Storage “Intelligence”: Real Value, or Illusory Superiority?

When it comes to describing how  “smart” someone or something is, studies show that many of us suffer from what it known as Illusory Superiority. Most of us think that we’re smarter than we really are. A particularly interesting aspect of illusory superiority is known as the Downing Effect, named after researcher C. L. Downing. Basically his work showed that people with lower IQs tend to overestimate their own intelligence, while people with higher IQs tend to underestimate their own intelligence.

At Pure Storage, we believe that possibly the greatest indicator of value from intelligence in storage is found in how simple and effortless it is to deal with each necessary or valuable aspect of operating the storage array.

Effectively, what exposes the value (or lack thereof) of intelligence in a storage array is: How much of what a smart person would want to do manually is instead done for you, automatically, by the array itself?

Questions to ask of any vendor to get an idea of how “smart” an array truly is might be things like: How easy is it to install? How quickly can I be fully operational after beginning my installation? How much performance management do I need to do to ensure that it meets or exceeds my service level requirements? Are data services such as compression, deduplication, and encryption automatic, or do I need to manually configure and manage them? How easily can I integrate Active/Active clustering? Will the knowledge learned from everyone running a similar array to mine be constantly applied to resolve potential problems on my array (without the need for my involvement)?

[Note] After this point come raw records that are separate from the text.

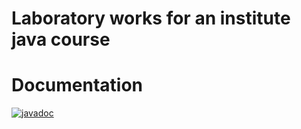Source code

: # Laboratory works for an institute java course

# Documentation
[![javadoc](https://img.shields.io/badge/javadoc-online-brightgreen.svg)](https://raymundoz.github.io/JavaLabs-docs) 

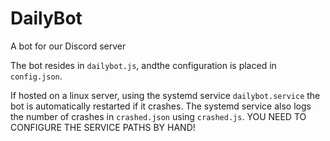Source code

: # DailyBot

A bot for our Discord server

The bot resides in `dailybot.js`, andthe configuration is placed in `config.json`.

If hosted on a linux server,
using the systemd service `dailybot.service` the bot is automatically restarted if it crashes.
The systemd service also logs the number of crashes in `crashed.json` using `crashed.js`.
YOU NEED TO CONFIGURE THE SERVICE PATHS BY HAND!
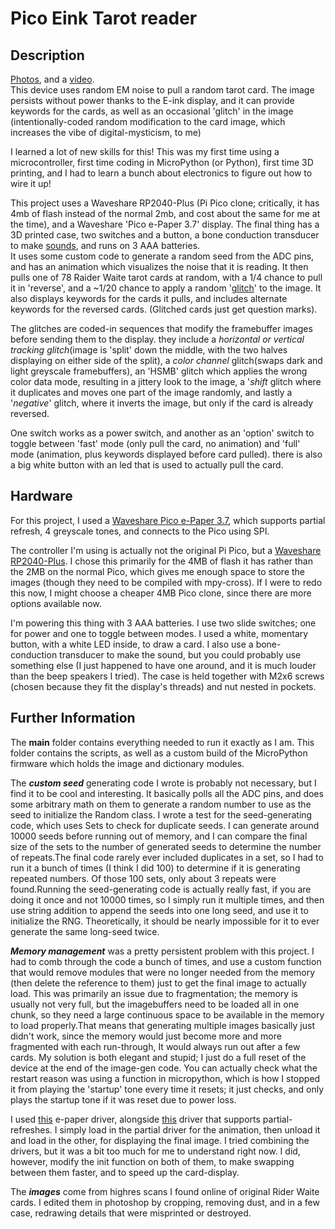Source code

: # Pico Eink Tarot reader

## Description

[Photos](https://imgur.com/a/eFbvrGN), and a [video](https://i.imgur.com/E46DFaU.mp4).  
This device uses random EM noise to pull a random tarot card. The image persists without power thanks to the E-ink display, and it can provide keywords for the cards, as well as an occasional 'glitch' in the image (intentionally-coded random modification to the card image, which increases the vibe of digital-mysticism, to me)  


I learned a lot of new skills for this! This was my first time using a microcontroller, first time coding in MicroPython (or Python), first time 3D printing, and I had to learn a bunch about electronics to figure out how to wire it up!  


This project uses a Waveshare RP2040-Plus (Pi Pico clone; critically, it has 4mb of flash instead of the normal 2mb, and cost about the same for me at the time), and a Waveshare 'Pico e-Paper 3.7' display. The final thing has a 3D printed case, two switches and a button, a bone conduction transducer to make [sounds](https://i.imgur.com/HLvyiXz.mp4), and runs on 3 AAA batteries.   
It uses some custom code to generate a random seed from the ADC pins, and has an animation which visualizes the noise that it is reading. It then pulls one of 78 Raider Waite tarot cards at random, with a 1/4 chance to pull it in 'reverse', and a \~1/20 chance to apply a random '[glitch](https://i.imgur.com/QsZrDlS.mp4)' to the image. It also displays keywords for the cards it pulls, and includes alternate keywords for the reversed cards. (Glitched cards just get question marks).  


The glitches are coded-in sequences that modify the framebuffer images before sending them to the display. they include a *horizontal or vertical tracking glitch*(image is 'split' down the middle, with the two halves displaying on either side of the split), a *color channel* glitch(swaps dark and light greyscale framebuffers), an 'HSMB' glitch which applies the wrong color data mode, resulting in a jittery look to the image, a '*shift* glitch where it duplicates and moves one part of the image randomly, and lastly a '*negative*' glitch, where it inverts the image, but only if the card is already reversed.   


One switch works as a power switch, and another as an 'option' switch to toggle between 'fast' mode (only pull the card, no animation) and 'full' mode (animation, plus keywords displayed before card pulled). there is also a big white button with an led that is used to actually pull the card.

## Hardware

For this project, I used a [Waveshare Pico e-Paper 3.7](https://www.waveshare.com/wiki/Pico-ePaper-3.7), which supports partial refresh, 4 greyscale tones, and connects to the Pico using SPI. 

The controller I'm using is actually not the original Pi Pico, but a [Waveshare RP2040-Plus](https://www.waveshare.com/wiki/RP2040-Plus). I chose this primarily for the 4MB of flash it has rather than the 2MB on the normal Pico, which gives me enough space to store the images (though they need to be compiled with mpy-cross). If I were to redo this now, I might choose a cheaper 4MB Pico clone, since there are more options available now. 

I'm powering this thing with 3 AAA batteries. I use two slide switches; one for power and one to toggle between modes. I used a white, momentary button, with a white LED inside, to draw a card. I also use a bone-conduction transducer to make the sound, but you could probably use something else (I just happened to have one around, and it is much louder than the beep speakers I tried). The case is held together with M2x6 screws (chosen because they fit the display's threads) and nut nested in pockets. 

## Further Information

The **main** folder contains everything needed to run it exactly as I am. This folder contains the scripts, as well as a custom build of the MicroPython firmware which holds the image and dictionary modules.

The ***custom seed*** generating code I wrote is probably not necessary, but I find it to be cool and interesting. It basically polls all the ADC pins, and does some arbitrary math on them to generate a random number to use as the seed to initialize the Random class. I wrote a test for the seed-generating code, which uses Sets to check for duplicate seeds. I can generate around 10000 seeds before running out of memory, and I can compare the final size of the sets to the number of generated seeds to determine the number of repeats.The final code rarely ever included duplicates in a set, so I had to run it a bunch of times (I think I did 100) to determine if it is generating repeated numbers. Of those 100 sets, only about 3 repeats were found.Running the seed-generating code is actually really fast, if you are doing it once and not 10000 times, so I simply run it multiple times, and then use string addition to append the seeds into one long seed, and use it to initialize the RNG. Theoretically, it should be nearly impossible for it to ever generate the same long-seed twice.

***Memory management*** was a pretty persistent problem with this project. I had to comb through the code a bunch of times, and use a custom function that would remove modules that were no longer needed from the memory (then delete the reference to them) just to get the final image to actually load. This was primarily an issue due to fragmentation; the memory is usually not very full, but the imagebuffers need to be loaded all in one chunk, so they need a large continuous space to be available in the memory to load properly.That means that generating multiple images basically just didn't work, since the memory would just become more and more fragmented with each run-through, It would always run out after a few cards. My solution is both elegant and stupid; I just do a full reset of the device at the end of the image-gen code. You can actually check what the restart reason was using a function in micropython, which is how I stopped it from playing the 'startup' tone every time it resets; it just checks, and only plays the startup tone if it was reset due to power loss.

I used [this](https://github.com/phoreglad/pico-epaper) e-paper driver, alongside [this](https://github.com/phoreglad/pico-epaper/tree/partial-updates) driver that supports partial-refreshes. I simply load in the partial driver for the animation, then unload it and load in the other, for displaying the final image. I tried combining the drivers, but it was a bit too much for me to understand right now. I did, however, modify the init function on both of them, to make swapping between them faster, and to speed up the card-display.  


The ***images*** come from highres scans I found online of original Rider Waite cards. I edited them in photoshop by cropping, removing dust, and in a few case, redrawing details that were misprinted or destroyed.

At Pure Storage, our FlashArray was designed from the beginning to deliver a vastly superior and more effortless customer experience than everything else that we saw in the market that preceded it. We don’t usually talk about it in terms of being “smarter” or more “intelligent” than other storage systems, but rather, simply better at giving customers what they want. This blog from early 2017 describes those concepts that are still as valid today.

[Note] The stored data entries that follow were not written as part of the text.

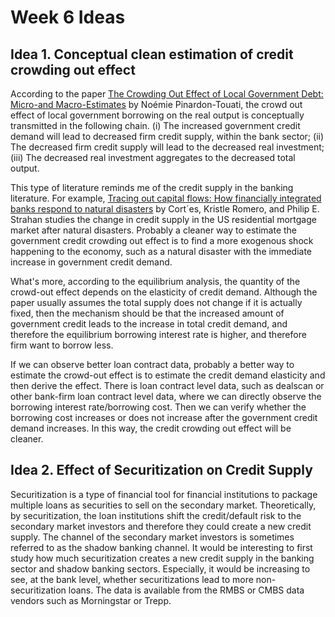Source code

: # Week 6 Ideas

## Idea 1. Conceptual clean estimation of credit crowding out effect

According to the paper [The Crowding Out Effect of Local Government Debt: Micro-and Macro-Estimates](https://npinardontouati.github.io/files/JMP_PinardonTouati_live.pdf) by Noémie Pinardon-Touati, the crowd out effect of local government borrowing on the real output is conceptually transmitted in the following chain. (i) The increased government credit demand will lead to decreased firm credit supply, within the bank sector; (ii) The decreased firm credit supply will lead to the decreased real investment; (iii) The decreased real investment aggregates to the decreased total output.

This type of literature reminds me of the credit supply in the banking literature. For example, [Tracing out capital flows: How financially integrated banks respond to natural disasters](https://www.sciencedirect.com/science/article/pii/S0304405X17300806) by Cort´es, Kristle Romero, and Philip E. Strahan studies the change in credit supply in the US residential mortgage market after natural disasters. Probably a cleaner way to estimate the government credit crowding out effect is to find a more exogenous shock happening to the economy, such as a natural disaster with the immediate increase in government credit demand.

What's more, according to the equilibrium analysis, the quantity of the crowd-out effect depends on the elasticity of credit demand. Although the paper usually assumes the total supply does not change if it is actually fixed, then the mechanism should be that the increased amount of government credit leads to the increase in total credit demand, and therefore the equilibrium borrowing interest rate is higher, and therefore firm want to borrow less.

If we can observe better loan contract data, probably a better way to estimate the crowd-out effect is to estimate the credit demand elasticity and then derive the effect. There is loan contract level data, such as dealscan or other bank-firm loan contract level data, where we can directly observe the borrowing interest rate/borrowing cost. Then we can verify whether the borrowing cost increases or does not increase after the government credit demand increases. In this way, the credit crowding out effect will be cleaner.



## Idea 2. Effect of Securitization on Credit Supply

Securitization is a type of financial tool for financial institutions to package multiple loans as securities to sell on the secondary market. Theoretically, by securitization, the loan institutions shift the credit/default risk to the secondary market investors and therefore they could create a new credit supply. The channel of the secondary market investors is sometimes referred to as the shadow banking channel. It would be interesting to first study how much securitization creates a new credit supply in the banking sector and shadow banking sectors. Especially, it would be increasing to see, at the bank level, whether securitizations lead to more non-securitization loans. The data is available from the RMBS or CMBS data vendors such as Morningstar or Trepp.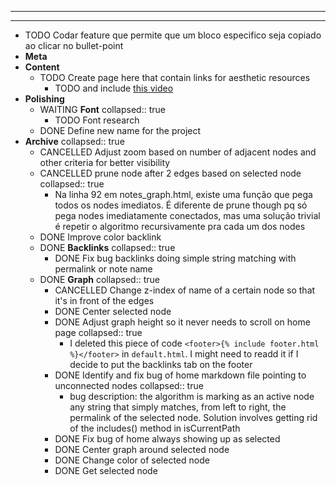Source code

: ---
---

- ---
  ---
- TODO Codar feature que permite que um bloco especifico seja copiado ao clicar no bullet-point
- **Meta**
- **Content**
	- TODO Create page here that contain links for aesthetic resources
		- TODO and include [this video](https://www.youtube.com/watch?v=dQJ5aEsP6Fs)
- **Polishing**
	- WAITING **Font**
	  collapsed:: true
		- TODO Font research
	- DONE Define new name for the project
- **Archive**
  collapsed:: true
	- CANCELLED Adjust zoom based on number of adjacent nodes and other criteria for better visibility
	- CANCELLED prune node after 2 edges based on selected node
	  collapsed:: true
		- Na linha 92 em notes_graph.html, existe uma função que pega todos os nodes imediatos. É diferente de prune though pq só pega nodes imediatamente conectados, mas uma solução trivial é repetir o algoritmo recursivamente pra cada um dos nodes
	- DONE Improve color backlink
	- DONE **Backlinks**
	  collapsed:: true
		- DONE Fix bug backlinks doing simple string matching with permalink or note name
	- DONE **Graph**
	  collapsed:: true
		- CANCELLED Change z-index of name of a certain node so that it's in front of the edges
		- DONE Center selected node
		- DONE Adjust graph height so it never needs to scroll on home page
		  collapsed:: true
			- I deleted this piece of code `<footer>{% include footer.html %}</footer>` in `default.html`. I might need to readd it if I decide to put the backlinks tab on the footer
		- DONE Identify and fix bug of home markdown file pointing to unconnected nodes
		  collapsed:: true
			- bug description: the algorithm is marking as an active node any string that simply matches, from left to right, the permalink of the selected node. Solution involves getting rid of the includes() method in isCurrentPath
		- DONE Fix bug of home always showing up as selected
		- DONE Center graph around selected node
		- DONE Change color of selected node
		- DONE Get selected node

In contrast, some other storage vendors have made statements that call out what they believe is their unique level of “intelligence”.

With the recent announcement of Dell’s PowerMax, the terms “Machine Learning”, “Autonomous Storage”, “Artificial Intelligence”, and “Higher IQ” are being used by Dell to describe their new array. Dell claims that “PowerMaxOS brings autonomous storage to life with a built-in machine learning engine that leverages predictive analytics and pattern recognition to analyze and forecast over 40 million data sets in real-time, driving 6 billion decisions per day to maximize performance with no overhead.”

That sure sounds impressive! But what exactly are these data sets that are being analyzed? What actual decisions are being made because of them? And what customer value do they really provide?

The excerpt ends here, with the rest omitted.